Verdronken Waddendorpen. Deel 1 Op Vlieland
De dynamiek van het Waddengebied heeft twee kanten: we kunnen genieten van het spel van wind en zee, de veranderende patronen op het strand en de duinen en de meanderende geulen of slenken in de kwelders. Mens en dier ervaren ook al eeuwenlang de verwoestende kracht van overstromingen, springtij en verstuivingen. De zee geeft, de zee neemt. Elk Waddeneiland kent wel dorpen en nederzettingen die de kracht van de natuur niet hebben overleefd en van de aardbodem zijn verdwenen in hoge en kolkende golven richting bodem van de zee. Deel 1 van een serie over verdronken dorpen en nederzettingen op de Waddeneilanden, te beginnen met Vlieland.
Twee dorpen
Het eiland Vlieland kent in zijn huidige vorm slechts één dorp: Oost-Vlieland. Tot in de 18e eeuw was er nog een tweede dorp, namelijk West- Vlieland of Westeynde. De naam Westeynde wordt al in een belastingdocument van 1395 genoemd. In dit document wordt over een kerk gesproken en wordt de pastoor genoemd die de pastorie huurt, welke eigendom is van de kerk. Westeynde of West-Vlieland lag tot 1736 op het westelijke uiteinde van het eiland en was tot in de 17e en 18e eeuw het hoofddorp van het eiland. Het lag op een plek die nu in de Noordzee ligt, ten noorden van de Vliehors. De bronnen van inkomsten waren landbouw, veeteelt, visserij, koopvaardij en walvisvaart. Er was een haven aan het Eierlandse Gat. Omstreeks 1650 stonden er in het westelijke dorp 400 huizen.
Verval
In 1630 werd er een stuifdijk tussen Texel en Eierland aangelegd. Eierland was tot ongeveer 1200 een deel van Vlieland. Door zeestromen en stormen raakte Eierland gescheiden van Vlieland en werd het een zelfstandig eiland tussen Texel en Vlieland.
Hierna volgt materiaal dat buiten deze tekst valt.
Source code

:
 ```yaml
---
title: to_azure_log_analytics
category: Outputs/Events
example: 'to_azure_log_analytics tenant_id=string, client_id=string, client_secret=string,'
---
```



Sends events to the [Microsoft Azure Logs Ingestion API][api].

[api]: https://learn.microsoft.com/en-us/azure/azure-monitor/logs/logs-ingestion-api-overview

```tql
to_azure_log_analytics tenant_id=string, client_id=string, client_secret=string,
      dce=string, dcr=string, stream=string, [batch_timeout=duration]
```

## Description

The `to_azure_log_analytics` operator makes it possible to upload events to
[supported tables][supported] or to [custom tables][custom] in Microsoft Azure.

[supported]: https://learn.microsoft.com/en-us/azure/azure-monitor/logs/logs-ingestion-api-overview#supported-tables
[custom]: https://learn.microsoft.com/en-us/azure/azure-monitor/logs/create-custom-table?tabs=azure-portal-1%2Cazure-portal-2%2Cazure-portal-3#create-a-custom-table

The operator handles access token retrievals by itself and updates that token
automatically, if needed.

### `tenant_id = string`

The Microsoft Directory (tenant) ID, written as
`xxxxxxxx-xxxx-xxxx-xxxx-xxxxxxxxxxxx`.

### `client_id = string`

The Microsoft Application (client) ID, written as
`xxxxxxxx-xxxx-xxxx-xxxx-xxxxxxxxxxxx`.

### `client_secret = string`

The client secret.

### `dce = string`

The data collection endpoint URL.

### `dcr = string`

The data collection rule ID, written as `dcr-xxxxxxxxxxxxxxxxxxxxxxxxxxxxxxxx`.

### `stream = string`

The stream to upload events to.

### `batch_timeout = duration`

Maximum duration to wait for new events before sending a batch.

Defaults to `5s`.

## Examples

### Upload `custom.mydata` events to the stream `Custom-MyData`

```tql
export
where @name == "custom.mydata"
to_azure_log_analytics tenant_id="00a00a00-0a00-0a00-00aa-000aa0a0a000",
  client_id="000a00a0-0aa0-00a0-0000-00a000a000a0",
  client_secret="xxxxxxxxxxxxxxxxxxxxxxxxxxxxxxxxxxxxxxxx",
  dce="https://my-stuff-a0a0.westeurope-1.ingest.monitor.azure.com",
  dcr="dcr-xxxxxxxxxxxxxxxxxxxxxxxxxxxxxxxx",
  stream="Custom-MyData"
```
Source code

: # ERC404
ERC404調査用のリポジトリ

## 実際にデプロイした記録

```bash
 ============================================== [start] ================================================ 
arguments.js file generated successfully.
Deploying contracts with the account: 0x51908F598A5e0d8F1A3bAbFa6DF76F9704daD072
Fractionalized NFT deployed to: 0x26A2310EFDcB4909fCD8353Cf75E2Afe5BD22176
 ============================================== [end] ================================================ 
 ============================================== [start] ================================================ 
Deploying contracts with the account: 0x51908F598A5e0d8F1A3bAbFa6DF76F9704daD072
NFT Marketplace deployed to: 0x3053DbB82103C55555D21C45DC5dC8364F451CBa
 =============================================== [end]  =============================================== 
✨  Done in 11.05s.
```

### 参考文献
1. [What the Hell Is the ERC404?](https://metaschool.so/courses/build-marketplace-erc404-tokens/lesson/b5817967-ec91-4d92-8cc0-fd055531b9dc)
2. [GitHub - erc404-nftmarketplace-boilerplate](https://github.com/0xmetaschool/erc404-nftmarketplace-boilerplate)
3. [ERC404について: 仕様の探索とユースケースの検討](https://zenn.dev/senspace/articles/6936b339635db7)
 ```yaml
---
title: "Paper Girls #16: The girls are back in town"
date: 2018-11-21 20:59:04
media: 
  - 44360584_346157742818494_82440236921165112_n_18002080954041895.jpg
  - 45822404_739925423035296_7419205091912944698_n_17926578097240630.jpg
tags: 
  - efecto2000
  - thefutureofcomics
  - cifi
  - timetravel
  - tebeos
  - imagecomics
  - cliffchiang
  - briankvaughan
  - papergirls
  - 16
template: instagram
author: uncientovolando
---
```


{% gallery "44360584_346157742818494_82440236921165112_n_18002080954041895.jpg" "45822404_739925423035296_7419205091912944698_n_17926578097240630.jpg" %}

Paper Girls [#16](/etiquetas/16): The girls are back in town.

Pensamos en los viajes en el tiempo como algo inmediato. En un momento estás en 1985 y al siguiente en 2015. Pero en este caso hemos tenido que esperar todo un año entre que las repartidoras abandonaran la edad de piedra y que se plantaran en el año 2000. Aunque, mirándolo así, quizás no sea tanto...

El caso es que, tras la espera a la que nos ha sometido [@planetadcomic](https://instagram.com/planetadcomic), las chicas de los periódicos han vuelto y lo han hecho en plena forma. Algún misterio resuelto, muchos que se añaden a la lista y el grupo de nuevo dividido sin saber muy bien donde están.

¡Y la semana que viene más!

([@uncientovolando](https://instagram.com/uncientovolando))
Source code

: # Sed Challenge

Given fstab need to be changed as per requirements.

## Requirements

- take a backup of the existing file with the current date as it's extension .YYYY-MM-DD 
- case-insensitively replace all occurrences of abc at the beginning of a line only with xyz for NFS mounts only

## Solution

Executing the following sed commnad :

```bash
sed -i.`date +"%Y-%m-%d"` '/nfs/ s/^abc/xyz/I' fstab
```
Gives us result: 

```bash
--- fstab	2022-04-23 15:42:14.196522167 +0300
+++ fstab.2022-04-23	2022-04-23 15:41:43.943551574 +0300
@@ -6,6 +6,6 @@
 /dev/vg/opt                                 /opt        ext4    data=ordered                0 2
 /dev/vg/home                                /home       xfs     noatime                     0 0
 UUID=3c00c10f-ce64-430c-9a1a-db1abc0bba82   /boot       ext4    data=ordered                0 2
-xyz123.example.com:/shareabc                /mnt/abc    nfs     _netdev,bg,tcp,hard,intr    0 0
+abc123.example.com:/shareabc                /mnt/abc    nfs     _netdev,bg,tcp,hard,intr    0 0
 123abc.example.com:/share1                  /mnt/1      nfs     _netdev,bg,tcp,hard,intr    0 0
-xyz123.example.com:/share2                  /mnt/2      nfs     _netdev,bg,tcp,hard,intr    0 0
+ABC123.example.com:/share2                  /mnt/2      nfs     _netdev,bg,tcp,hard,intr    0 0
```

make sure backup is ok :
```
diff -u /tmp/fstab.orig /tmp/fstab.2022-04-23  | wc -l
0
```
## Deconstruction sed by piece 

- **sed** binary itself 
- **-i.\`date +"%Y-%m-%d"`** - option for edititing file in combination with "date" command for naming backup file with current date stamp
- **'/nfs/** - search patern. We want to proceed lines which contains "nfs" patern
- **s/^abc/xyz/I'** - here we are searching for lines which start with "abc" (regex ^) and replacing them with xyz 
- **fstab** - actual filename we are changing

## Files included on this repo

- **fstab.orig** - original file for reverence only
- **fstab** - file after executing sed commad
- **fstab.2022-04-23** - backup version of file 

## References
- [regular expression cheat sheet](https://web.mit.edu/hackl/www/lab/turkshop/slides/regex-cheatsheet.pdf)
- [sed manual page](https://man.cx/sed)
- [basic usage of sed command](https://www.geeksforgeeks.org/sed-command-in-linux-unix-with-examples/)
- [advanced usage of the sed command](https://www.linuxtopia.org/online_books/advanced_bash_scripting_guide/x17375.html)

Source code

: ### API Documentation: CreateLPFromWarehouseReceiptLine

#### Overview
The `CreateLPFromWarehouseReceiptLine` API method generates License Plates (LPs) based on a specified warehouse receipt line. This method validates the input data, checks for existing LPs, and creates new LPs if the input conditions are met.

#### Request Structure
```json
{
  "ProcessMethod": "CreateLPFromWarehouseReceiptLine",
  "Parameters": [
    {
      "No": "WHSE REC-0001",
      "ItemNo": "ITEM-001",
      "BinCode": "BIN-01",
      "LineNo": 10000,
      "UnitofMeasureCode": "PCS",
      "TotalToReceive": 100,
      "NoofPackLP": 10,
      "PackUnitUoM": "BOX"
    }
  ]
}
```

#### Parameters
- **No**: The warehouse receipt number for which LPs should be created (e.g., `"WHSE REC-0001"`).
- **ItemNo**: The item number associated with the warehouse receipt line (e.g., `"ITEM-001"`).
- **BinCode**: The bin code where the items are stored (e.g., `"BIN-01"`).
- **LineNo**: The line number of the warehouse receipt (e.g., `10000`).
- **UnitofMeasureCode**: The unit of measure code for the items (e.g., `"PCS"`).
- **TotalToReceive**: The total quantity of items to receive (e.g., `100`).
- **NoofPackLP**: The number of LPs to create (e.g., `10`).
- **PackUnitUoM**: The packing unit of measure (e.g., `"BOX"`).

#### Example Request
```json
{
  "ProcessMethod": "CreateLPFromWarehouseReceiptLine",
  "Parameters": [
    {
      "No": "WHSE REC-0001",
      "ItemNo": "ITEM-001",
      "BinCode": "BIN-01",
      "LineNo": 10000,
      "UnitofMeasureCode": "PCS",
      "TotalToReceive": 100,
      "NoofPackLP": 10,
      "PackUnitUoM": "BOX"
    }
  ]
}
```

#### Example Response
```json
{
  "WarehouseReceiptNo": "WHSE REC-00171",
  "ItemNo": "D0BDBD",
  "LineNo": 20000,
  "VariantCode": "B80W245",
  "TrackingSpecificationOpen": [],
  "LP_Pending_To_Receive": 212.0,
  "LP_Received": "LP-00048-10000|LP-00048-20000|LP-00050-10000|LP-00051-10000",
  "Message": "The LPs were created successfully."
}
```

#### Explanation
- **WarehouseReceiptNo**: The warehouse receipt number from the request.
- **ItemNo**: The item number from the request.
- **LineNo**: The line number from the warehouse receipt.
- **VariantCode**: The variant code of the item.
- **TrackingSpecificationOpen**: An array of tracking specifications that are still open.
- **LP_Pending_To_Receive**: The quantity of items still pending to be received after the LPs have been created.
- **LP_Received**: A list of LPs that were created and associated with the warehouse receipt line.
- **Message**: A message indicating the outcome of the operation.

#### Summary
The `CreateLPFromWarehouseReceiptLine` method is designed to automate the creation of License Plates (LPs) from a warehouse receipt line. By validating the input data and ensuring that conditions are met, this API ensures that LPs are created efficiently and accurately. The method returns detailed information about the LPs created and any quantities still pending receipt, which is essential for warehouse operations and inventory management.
De aanleg van de stuifdijk zorgde voor veranderingen in het geulenpatroon waardoor sterkere zeestromen ontstonden die- samen met stormvloeden- het dorp West- Vlieland langzamerhand deed verdwijnen. Er sloeg zoveel duin af, dat het dorp uiteindelijk op het strand terechtkwam. Uit oude geschriften blijkt dat de bewoners hun vee in de zeewerende duinen lieten grazen. Deze duinen begonnen daardoor te verstuiven. Het zand sloeg neer in het dorp en op het vruchtbare achterland en de duinen werden steeds zwakker. In 1714 verdween de kerk in de golven. Op een kaart uit 1722 is nog maar één van de drie straten van het dorp te zien. De herbouwde kerk stortte in 1727 in.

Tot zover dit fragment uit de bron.